Coconut Almond Cake with Fresh Berries and Coconut Whipped Cream
Adapted from Bob's Red Mill
- 3/4 cup butter
- 1 cup coconut palm sugar sugar
- 3 eggs
- 1/2 cup milk or unsweetened nut milk of choice
- 1 tsp. vanilla
- 1 1/2 cups almond meal
- 1/2 cup coconut flour
- 2 tsp. baking powder
- Coconut Whipped Cream (recipe below)
- Fresh organic mixed berries
- Preheat your oven to 350° F. Grease a 9-inch round cake pan and line the bottom with parchment.
- In stand mixer, cream together the butter and sugar until light and fluffy. Add the eggs slowly, mixing until incorporated. Add milk and vanilla and beat until incorporated.
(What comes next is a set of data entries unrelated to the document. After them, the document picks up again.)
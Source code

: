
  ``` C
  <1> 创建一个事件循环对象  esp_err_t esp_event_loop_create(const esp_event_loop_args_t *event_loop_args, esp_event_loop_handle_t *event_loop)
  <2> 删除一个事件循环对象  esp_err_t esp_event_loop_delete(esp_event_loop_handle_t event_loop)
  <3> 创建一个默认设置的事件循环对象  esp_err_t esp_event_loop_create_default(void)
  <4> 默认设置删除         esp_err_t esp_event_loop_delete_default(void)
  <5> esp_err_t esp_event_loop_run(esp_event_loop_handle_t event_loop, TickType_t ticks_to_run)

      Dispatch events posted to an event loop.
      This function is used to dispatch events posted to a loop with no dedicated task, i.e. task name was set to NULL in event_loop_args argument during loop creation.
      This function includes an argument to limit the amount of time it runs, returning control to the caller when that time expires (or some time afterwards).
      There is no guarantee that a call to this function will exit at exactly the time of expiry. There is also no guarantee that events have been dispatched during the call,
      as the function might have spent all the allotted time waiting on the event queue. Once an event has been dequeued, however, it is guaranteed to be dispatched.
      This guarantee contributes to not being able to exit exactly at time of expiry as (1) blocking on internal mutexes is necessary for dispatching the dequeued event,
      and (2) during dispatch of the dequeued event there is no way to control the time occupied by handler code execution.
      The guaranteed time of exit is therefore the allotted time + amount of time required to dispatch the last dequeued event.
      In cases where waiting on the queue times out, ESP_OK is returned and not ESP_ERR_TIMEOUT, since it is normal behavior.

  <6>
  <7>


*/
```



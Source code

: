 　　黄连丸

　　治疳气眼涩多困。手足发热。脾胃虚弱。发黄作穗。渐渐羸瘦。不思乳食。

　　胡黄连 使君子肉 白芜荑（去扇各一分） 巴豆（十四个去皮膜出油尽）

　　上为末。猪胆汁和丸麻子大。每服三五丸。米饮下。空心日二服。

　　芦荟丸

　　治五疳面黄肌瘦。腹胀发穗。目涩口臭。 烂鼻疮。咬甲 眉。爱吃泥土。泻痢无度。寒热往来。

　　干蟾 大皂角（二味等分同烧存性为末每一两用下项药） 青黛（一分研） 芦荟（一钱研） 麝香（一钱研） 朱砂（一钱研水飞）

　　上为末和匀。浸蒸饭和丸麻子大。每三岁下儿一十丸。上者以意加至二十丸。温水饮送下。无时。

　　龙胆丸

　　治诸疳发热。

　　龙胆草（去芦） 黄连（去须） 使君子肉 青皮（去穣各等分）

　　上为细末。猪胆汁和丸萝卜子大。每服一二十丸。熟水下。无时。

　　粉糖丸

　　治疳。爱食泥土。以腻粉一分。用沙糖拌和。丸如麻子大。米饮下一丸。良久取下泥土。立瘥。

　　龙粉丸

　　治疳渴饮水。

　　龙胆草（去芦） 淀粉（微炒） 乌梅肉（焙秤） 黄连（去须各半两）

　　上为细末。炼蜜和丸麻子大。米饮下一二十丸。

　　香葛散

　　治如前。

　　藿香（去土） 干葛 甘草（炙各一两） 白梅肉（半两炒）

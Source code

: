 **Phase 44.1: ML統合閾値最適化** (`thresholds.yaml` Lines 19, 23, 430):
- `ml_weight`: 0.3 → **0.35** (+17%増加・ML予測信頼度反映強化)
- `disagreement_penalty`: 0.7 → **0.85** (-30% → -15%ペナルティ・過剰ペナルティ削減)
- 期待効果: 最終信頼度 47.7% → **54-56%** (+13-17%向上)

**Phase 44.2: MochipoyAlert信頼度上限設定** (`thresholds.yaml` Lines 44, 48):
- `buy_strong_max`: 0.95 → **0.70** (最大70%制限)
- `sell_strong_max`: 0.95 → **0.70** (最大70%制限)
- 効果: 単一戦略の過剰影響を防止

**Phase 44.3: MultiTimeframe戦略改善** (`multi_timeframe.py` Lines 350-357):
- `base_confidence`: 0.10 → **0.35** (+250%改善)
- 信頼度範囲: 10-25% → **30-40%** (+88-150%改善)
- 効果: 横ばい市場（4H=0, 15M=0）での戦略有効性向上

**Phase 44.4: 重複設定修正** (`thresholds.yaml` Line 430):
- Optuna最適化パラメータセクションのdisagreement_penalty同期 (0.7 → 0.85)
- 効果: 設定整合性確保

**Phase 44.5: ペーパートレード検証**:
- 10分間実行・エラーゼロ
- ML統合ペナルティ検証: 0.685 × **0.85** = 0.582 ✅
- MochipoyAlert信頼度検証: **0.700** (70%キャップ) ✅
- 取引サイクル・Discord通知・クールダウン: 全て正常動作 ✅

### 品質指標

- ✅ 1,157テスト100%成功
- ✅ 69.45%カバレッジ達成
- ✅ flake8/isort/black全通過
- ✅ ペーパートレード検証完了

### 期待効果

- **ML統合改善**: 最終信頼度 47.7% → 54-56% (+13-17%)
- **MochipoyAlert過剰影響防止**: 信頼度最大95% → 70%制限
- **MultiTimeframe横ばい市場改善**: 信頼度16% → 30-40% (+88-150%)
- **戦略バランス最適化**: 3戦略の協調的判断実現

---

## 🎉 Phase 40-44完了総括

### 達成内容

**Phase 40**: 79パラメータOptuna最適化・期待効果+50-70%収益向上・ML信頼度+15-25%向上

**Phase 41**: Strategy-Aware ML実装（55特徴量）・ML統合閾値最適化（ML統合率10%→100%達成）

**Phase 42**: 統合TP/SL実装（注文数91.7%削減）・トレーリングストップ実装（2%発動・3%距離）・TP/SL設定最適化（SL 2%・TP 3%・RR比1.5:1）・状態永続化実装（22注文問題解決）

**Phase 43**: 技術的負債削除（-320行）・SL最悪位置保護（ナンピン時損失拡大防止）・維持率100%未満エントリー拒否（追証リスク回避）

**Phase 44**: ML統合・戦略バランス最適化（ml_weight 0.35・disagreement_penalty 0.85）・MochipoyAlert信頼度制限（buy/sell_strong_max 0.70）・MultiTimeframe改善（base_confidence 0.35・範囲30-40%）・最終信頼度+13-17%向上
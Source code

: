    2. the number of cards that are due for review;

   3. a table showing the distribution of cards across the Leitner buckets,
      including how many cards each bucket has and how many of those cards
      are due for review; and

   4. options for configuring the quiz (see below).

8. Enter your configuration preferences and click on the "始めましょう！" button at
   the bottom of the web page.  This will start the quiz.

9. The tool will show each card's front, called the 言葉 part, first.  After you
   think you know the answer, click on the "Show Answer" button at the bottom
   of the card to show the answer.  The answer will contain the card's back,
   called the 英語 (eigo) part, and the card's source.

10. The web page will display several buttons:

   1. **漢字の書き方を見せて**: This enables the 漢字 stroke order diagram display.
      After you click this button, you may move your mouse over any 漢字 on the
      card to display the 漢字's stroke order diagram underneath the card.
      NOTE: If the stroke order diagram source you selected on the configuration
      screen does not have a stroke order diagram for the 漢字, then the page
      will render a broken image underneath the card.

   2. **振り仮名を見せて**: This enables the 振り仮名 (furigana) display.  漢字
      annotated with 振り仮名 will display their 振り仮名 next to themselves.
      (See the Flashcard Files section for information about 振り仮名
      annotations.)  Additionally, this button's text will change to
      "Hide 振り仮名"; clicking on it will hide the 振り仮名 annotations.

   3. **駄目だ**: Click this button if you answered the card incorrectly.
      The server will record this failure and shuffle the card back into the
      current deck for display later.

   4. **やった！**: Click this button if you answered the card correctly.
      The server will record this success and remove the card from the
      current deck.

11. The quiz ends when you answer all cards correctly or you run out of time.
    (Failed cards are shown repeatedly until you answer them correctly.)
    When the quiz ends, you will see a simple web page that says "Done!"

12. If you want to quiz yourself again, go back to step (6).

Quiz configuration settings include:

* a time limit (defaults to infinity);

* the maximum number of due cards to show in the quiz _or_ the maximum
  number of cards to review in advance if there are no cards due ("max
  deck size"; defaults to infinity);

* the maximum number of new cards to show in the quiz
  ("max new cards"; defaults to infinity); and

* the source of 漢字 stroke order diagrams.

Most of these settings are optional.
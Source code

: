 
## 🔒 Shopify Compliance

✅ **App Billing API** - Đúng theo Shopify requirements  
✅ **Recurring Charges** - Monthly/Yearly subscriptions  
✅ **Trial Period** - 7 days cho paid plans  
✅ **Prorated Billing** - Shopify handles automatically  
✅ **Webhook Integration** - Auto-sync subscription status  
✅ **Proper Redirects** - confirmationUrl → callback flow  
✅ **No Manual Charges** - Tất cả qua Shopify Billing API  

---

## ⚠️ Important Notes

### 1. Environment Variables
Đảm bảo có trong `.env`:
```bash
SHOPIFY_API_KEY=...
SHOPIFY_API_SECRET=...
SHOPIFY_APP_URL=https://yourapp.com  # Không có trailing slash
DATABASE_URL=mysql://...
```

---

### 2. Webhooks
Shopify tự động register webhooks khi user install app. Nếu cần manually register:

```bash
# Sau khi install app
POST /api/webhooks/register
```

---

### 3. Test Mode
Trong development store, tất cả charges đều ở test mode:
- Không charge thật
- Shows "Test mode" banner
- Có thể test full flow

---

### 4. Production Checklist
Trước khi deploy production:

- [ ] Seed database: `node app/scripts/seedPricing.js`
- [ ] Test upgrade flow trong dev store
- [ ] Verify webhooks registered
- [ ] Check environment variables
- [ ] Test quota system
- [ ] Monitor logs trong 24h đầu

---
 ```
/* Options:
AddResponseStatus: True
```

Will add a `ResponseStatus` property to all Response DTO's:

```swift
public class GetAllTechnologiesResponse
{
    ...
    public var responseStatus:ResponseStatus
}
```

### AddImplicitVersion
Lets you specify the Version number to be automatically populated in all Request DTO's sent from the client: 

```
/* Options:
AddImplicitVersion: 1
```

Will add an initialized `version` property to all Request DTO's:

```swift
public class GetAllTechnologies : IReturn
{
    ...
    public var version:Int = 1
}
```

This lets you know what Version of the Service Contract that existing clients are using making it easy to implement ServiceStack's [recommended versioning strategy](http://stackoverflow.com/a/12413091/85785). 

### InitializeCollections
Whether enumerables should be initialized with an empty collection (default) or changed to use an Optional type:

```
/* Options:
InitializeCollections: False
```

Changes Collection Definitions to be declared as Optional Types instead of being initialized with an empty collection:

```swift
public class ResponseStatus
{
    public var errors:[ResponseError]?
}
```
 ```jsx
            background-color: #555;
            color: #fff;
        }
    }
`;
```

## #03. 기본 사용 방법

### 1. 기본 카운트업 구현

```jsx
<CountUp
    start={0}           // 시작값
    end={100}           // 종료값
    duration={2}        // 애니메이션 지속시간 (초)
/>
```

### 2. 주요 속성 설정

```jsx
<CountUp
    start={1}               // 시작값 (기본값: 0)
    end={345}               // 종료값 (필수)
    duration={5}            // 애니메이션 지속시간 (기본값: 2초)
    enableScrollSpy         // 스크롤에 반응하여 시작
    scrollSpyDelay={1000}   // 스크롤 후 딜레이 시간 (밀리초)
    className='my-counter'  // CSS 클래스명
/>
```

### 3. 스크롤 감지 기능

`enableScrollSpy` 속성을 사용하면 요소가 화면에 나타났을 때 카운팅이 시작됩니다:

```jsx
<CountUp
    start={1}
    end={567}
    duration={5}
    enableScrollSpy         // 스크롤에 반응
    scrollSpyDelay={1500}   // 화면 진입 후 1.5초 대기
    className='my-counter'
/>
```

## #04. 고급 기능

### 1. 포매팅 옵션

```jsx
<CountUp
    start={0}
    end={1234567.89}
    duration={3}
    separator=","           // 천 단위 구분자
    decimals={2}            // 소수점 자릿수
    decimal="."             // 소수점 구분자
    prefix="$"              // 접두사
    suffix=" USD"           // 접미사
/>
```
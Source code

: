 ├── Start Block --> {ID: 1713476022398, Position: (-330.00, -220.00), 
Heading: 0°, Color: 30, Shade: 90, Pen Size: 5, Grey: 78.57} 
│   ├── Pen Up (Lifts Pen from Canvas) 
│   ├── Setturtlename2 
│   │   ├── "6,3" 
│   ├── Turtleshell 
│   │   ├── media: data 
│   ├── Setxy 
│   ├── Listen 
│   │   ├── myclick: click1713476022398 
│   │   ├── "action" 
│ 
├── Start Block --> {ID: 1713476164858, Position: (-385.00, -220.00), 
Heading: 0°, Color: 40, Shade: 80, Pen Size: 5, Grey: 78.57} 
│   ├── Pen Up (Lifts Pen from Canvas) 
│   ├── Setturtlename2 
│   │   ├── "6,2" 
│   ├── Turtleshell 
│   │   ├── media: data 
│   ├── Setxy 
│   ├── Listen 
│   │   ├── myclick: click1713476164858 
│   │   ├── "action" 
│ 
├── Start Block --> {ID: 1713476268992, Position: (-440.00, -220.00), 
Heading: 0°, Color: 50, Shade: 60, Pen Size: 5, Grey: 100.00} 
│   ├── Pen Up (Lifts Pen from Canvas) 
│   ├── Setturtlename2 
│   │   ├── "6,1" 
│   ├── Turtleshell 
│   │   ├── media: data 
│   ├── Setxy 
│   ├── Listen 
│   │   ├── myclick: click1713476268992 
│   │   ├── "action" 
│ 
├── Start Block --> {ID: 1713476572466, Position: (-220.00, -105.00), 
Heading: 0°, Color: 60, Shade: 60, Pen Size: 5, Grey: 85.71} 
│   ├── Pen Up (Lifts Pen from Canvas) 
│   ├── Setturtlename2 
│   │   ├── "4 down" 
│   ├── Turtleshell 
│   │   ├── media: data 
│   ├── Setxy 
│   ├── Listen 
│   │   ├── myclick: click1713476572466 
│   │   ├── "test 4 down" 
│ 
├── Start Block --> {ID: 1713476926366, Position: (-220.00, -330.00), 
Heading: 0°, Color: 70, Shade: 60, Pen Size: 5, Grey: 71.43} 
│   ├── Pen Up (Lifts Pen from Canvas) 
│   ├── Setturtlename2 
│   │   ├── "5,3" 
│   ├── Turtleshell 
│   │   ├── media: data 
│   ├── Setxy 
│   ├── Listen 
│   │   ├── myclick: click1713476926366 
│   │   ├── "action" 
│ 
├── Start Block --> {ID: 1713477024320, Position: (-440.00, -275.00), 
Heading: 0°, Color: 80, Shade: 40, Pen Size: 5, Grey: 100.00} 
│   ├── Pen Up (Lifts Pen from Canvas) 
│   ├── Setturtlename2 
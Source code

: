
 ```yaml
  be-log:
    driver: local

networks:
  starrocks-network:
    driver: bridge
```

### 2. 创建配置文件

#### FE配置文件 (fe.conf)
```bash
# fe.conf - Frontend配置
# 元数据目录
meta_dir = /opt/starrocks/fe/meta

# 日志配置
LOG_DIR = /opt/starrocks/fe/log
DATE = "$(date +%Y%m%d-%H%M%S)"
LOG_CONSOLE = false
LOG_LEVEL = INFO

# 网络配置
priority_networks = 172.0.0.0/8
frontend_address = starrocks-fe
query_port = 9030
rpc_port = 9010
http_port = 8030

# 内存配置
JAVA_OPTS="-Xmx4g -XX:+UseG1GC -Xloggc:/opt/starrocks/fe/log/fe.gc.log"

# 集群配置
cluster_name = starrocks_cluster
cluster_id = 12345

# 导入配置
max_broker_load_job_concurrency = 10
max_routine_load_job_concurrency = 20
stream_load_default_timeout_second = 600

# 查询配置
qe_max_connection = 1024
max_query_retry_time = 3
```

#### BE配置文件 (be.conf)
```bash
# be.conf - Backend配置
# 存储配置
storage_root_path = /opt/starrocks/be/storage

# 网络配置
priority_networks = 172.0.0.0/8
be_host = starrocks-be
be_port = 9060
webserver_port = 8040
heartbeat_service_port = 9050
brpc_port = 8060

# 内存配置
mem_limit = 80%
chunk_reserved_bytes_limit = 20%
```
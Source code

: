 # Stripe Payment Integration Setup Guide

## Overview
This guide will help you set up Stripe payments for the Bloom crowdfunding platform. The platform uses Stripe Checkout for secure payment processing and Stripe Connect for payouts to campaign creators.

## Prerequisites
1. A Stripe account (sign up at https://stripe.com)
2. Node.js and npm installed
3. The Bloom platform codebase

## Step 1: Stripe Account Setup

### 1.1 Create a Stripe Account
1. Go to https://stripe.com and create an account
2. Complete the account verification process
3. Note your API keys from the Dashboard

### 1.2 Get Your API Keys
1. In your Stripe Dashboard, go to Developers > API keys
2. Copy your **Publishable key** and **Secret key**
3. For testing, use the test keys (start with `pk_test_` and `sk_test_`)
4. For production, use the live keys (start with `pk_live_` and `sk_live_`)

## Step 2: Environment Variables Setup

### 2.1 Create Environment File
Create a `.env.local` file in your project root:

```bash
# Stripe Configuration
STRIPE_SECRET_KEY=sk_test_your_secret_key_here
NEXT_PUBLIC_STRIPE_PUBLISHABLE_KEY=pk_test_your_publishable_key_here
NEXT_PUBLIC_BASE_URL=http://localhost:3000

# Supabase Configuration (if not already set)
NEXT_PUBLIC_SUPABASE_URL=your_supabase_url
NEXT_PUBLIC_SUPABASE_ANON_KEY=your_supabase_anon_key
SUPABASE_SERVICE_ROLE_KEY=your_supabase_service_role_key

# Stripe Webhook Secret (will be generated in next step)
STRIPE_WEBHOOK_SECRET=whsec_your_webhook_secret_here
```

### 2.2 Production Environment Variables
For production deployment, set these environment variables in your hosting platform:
- In a separate bowl, whisk together the dry almond meal, coconut flour, and baking powder. Add the dry ingredients to the wet and mix thoroughly.
- Pour the batter into your prepared pan and bake for 30 minutes. The cake should be golden brown and starting to pull away from the sides.
- Let the cake cool in the pan for 10 minutes or so before carefully removing from pan. We love this cake both either at room temperature, or straight out of the refrigerator. Once completely cool top with coconut whipped cream (recipe below), fresh mixed berries, and serve!
Coconut Whipped Cream
- 1 15 oz. can full fat coconut milk (chilled in refrigerator for best results)
- 1 - 2 tbsp maple syrup
- 1/2 tsp. vanilla beans or vanilla extract
- Drain liquid from can of coconut milk and reserve for another use (smoothies!).
- Add solid coconut cream to stand mixer fit with a whisk attachment, and beat on high. Whip until fluffy and beginning to thicken up, 1-2 minutes.
- Add maple (starting with 1 tablespoon) and vanilla beans. Taste and adjust for sweetness.
- Continue beating on high until soft peaks form, then transfer Whipped Coconut Cream to fridge to stiffen up a bit before use, if desired.